[Start of Attachment]

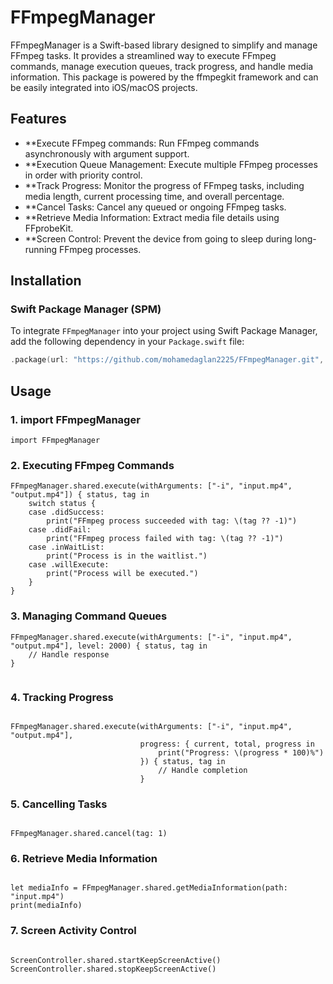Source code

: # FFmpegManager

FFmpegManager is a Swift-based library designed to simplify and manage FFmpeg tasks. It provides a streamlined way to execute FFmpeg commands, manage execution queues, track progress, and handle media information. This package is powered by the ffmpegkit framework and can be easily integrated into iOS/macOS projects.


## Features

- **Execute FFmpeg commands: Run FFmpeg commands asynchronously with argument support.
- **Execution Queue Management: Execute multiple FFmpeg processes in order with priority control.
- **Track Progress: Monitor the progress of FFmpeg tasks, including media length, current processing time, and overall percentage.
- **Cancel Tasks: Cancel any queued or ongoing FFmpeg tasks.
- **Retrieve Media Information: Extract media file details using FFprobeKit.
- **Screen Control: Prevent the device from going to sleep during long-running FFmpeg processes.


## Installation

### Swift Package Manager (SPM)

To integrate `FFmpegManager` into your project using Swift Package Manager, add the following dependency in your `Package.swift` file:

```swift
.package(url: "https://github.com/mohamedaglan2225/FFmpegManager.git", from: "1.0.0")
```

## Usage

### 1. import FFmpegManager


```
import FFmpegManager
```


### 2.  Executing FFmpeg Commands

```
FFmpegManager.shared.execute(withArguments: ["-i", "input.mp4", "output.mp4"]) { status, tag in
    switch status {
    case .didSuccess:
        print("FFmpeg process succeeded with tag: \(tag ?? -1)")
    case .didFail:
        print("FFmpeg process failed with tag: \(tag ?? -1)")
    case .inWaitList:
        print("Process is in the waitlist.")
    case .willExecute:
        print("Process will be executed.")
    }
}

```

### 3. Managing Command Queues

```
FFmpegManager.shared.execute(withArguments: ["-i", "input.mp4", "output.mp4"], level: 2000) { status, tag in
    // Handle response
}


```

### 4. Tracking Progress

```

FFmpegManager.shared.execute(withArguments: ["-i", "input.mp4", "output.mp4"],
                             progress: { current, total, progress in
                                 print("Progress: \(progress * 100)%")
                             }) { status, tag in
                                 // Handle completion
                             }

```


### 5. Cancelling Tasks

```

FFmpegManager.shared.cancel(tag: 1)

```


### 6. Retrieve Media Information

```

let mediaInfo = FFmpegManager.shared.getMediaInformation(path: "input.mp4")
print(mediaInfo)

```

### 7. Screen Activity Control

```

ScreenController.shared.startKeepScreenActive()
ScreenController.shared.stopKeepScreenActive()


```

[End of Attachment]

* **Your objective**:
From the records above, pull every line that carries the word "status".

* **Reply**:
FFmpegManager.shared.execute(withArguments: ["-i", "input.mp4", "output.mp4"]) { status, tag in
    switch status {
FFmpegManager.shared.execute(withArguments: ["-i", "input.mp4", "output.mp4"], level: 2000) { status, tag in
                             }) { status, tag in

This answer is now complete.